Exercise materials
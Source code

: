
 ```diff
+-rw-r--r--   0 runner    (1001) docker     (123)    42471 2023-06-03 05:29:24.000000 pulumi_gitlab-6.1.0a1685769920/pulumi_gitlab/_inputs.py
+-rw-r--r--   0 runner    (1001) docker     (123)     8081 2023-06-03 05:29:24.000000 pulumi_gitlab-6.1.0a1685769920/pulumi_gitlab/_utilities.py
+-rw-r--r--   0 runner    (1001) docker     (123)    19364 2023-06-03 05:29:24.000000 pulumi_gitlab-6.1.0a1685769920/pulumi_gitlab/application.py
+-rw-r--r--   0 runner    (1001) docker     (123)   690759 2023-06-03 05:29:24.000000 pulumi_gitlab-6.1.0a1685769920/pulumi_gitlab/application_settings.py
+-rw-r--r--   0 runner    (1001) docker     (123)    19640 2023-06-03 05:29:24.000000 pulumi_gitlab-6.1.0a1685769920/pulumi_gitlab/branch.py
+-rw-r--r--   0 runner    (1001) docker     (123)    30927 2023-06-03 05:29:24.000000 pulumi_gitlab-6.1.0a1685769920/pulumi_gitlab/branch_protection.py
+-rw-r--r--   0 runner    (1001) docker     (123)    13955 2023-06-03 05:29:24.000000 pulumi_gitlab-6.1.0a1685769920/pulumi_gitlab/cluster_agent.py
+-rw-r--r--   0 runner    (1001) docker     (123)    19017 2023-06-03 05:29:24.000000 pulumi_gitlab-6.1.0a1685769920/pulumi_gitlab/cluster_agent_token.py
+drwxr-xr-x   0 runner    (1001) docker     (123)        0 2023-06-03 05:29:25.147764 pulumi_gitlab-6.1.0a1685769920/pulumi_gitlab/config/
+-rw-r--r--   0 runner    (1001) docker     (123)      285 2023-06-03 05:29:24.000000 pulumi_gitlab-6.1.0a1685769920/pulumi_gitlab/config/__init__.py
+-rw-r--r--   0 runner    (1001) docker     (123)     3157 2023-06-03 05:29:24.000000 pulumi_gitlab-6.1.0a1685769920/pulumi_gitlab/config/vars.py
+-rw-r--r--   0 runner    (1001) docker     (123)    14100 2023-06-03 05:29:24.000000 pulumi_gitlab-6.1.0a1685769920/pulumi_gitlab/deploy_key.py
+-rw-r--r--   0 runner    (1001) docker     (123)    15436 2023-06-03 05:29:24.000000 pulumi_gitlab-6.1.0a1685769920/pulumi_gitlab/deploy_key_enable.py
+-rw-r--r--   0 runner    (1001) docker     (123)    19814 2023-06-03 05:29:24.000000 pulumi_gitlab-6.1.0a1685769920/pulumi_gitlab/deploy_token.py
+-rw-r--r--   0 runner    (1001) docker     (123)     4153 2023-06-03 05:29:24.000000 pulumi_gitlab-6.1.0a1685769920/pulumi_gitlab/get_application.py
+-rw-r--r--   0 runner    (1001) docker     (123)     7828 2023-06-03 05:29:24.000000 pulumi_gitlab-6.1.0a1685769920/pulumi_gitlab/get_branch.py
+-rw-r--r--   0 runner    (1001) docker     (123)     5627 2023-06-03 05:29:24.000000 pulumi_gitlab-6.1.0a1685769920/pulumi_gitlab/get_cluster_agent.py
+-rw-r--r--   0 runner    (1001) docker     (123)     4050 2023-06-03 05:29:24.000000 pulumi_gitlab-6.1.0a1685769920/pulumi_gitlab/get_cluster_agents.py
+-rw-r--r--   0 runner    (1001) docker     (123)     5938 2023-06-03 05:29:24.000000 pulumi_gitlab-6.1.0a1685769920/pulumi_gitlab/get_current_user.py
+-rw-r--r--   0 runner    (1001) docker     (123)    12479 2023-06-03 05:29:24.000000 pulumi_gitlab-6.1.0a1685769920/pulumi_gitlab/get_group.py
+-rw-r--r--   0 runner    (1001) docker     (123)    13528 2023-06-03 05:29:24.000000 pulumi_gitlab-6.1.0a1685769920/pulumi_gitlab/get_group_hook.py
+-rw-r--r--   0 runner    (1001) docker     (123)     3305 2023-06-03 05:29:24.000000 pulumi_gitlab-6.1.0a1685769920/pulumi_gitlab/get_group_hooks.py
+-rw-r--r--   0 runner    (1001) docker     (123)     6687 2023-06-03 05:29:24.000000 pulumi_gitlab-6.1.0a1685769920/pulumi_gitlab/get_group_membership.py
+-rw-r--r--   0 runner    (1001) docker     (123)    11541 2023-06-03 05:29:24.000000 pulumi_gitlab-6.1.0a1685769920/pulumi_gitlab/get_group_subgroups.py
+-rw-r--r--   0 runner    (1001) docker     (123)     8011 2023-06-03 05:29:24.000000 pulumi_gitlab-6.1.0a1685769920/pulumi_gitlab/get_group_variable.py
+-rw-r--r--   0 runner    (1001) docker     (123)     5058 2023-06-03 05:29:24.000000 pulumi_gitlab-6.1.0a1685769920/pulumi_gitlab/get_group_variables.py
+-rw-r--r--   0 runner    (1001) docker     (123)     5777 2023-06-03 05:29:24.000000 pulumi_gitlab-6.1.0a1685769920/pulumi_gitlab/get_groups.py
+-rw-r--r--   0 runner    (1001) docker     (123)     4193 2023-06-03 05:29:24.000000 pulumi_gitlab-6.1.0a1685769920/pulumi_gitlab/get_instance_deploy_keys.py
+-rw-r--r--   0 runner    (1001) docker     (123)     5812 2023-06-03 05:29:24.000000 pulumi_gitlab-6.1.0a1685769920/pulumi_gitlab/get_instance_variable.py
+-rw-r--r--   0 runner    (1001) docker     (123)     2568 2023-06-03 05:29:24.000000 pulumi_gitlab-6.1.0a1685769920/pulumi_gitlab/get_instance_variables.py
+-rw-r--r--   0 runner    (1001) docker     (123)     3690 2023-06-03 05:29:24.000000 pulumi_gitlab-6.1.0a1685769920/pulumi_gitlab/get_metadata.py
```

Task objective
The material must be duplicated in full, with each line kept exact.

Expected answer
Source code

:
 ```diff
+-rw-r--r--   0 runner    (1001) docker     (123)    42471 2023-06-03 05:29:24.000000 pulumi_gitlab-6.1.0a1685769920/pulumi_gitlab/_inputs.py
+-rw-r--r--   0 runner    (1001) docker     (123)     8081 2023-06-03 05:29:24.000000 pulumi_gitlab-6.1.0a1685769920/pulumi_gitlab/_utilities.py
+-rw-r--r--   0 runner    (1001) docker     (123)    19364 2023-06-03 05:29:24.000000 pulumi_gitlab-6.1.0a1685769920/pulumi_gitlab/application.py
+-rw-r--r--   0 runner    (1001) docker     (123)   690759 2023-06-03 05:29:24.000000 pulumi_gitlab-6.1.0a1685769920/pulumi_gitlab/application_settings.py
+-rw-r--r--   0 runner    (1001) docker     (123)    19640 2023-06-03 05:29:24.000000 pulumi_gitlab-6.1.0a1685769920/pulumi_gitlab/branch.py
+-rw-r--r--   0 runner    (1001) docker     (123)    30927 2023-06-03 05:29:24.000000 pulumi_gitlab-6.1.0a1685769920/pulumi_gitlab/branch_protection.py
+-rw-r--r--   0 runner    (1001) docker     (123)    13955 2023-06-03 05:29:24.000000 pulumi_gitlab-6.1.0a1685769920/pulumi_gitlab/cluster_agent.py
+-rw-r--r--   0 runner    (1001) docker     (123)    19017 2023-06-03 05:29:24.000000 pulumi_gitlab-6.1.0a1685769920/pulumi_gitlab/cluster_agent_token.py
+drwxr-xr-x   0 runner    (1001) docker     (123)        0 2023-06-03 05:29:25.147764 pulumi_gitlab-6.1.0a1685769920/pulumi_gitlab/config/
+-rw-r--r--   0 runner    (1001) docker     (123)      285 2023-06-03 05:29:24.000000 pulumi_gitlab-6.1.0a1685769920/pulumi_gitlab/config/__init__.py
+-rw-r--r--   0 runner    (1001) docker     (123)     3157 2023-06-03 05:29:24.000000 pulumi_gitlab-6.1.0a1685769920/pulumi_gitlab/config/vars.py
+-rw-r--r--   0 runner    (1001) docker     (123)    14100 2023-06-03 05:29:24.000000 pulumi_gitlab-6.1.0a1685769920/pulumi_gitlab/deploy_key.py
+-rw-r--r--   0 runner    (1001) docker     (123)    15436 2023-06-03 05:29:24.000000 pulumi_gitlab-6.1.0a1685769920/pulumi_gitlab/deploy_key_enable.py
+-rw-r--r--   0 runner    (1001) docker     (123)    19814 2023-06-03 05:29:24.000000 pulumi_gitlab-6.1.0a1685769920/pulumi_gitlab/deploy_token.py
+-rw-r--r--   0 runner    (1001) docker     (123)     4153 2023-06-03 05:29:24.000000 pulumi_gitlab-6.1.0a1685769920/pulumi_gitlab/get_application.py
+-rw-r--r--   0 runner    (1001) docker     (123)     7828 2023-06-03 05:29:24.000000 pulumi_gitlab-6.1.0a1685769920/pulumi_gitlab/get_branch.py
+-rw-r--r--   0 runner    (1001) docker     (123)     5627 2023-06-03 05:29:24.000000 pulumi_gitlab-6.1.0a1685769920/pulumi_gitlab/get_cluster_agent.py
+-rw-r--r--   0 runner    (1001) docker     (123)     4050 2023-06-03 05:29:24.000000 pulumi_gitlab-6.1.0a1685769920/pulumi_gitlab/get_cluster_agents.py
+-rw-r--r--   0 runner    (1001) docker     (123)     5938 2023-06-03 05:29:24.000000 pulumi_gitlab-6.1.0a1685769920/pulumi_gitlab/get_current_user.py
+-rw-r--r--   0 runner    (1001) docker     (123)    12479 2023-06-03 05:29:24.000000 pulumi_gitlab-6.1.0a1685769920/pulumi_gitlab/get_group.py
+-rw-r--r--   0 runner    (1001) docker     (123)    13528 2023-06-03 05:29:24.000000 pulumi_gitlab-6.1.0a1685769920/pulumi_gitlab/get_group_hook.py
+-rw-r--r--   0 runner    (1001) docker     (123)     3305 2023-06-03 05:29:24.000000 pulumi_gitlab-6.1.0a1685769920/pulumi_gitlab/get_group_hooks.py
+-rw-r--r--   0 runner    (1001) docker     (123)     6687 2023-06-03 05:29:24.000000 pulumi_gitlab-6.1.0a1685769920/pulumi_gitlab/get_group_membership.py
+-rw-r--r--   0 runner    (1001) docker     (123)    11541 2023-06-03 05:29:24.000000 pulumi_gitlab-6.1.0a1685769920/pulumi_gitlab/get_group_subgroups.py
+-rw-r--r--   0 runner    (1001) docker     (123)     8011 2023-06-03 05:29:24.000000 pulumi_gitlab-6.1.0a1685769920/pulumi_gitlab/get_group_variable.py
+-rw-r--r--   0 runner    (1001) docker     (123)     5058 2023-06-03 05:29:24.000000 pulumi_gitlab-6.1.0a1685769920/pulumi_gitlab/get_group_variables.py
+-rw-r--r--   0 runner    (1001) docker     (123)     5777 2023-06-03 05:29:24.000000 pulumi_gitlab-6.1.0a1685769920/pulumi_gitlab/get_groups.py
+-rw-r--r--   0 runner    (1001) docker     (123)     4193 2023-06-03 05:29:24.000000 pulumi_gitlab-6.1.0a1685769920/pulumi_gitlab/get_instance_deploy_keys.py
+-rw-r--r--   0 runner    (1001) docker     (123)     5812 2023-06-03 05:29:24.000000 pulumi_gitlab-6.1.0a1685769920/pulumi_gitlab/get_instance_variable.py
+-rw-r--r--   0 runner    (1001) docker     (123)     2568 2023-06-03 05:29:24.000000 pulumi_gitlab-6.1.0a1685769920/pulumi_gitlab/get_instance_variables.py
+-rw-r--r--   0 runner    (1001) docker     (123)     3690 2023-06-03 05:29:24.000000 pulumi_gitlab-6.1.0a1685769920/pulumi_gitlab/get_metadata.py
```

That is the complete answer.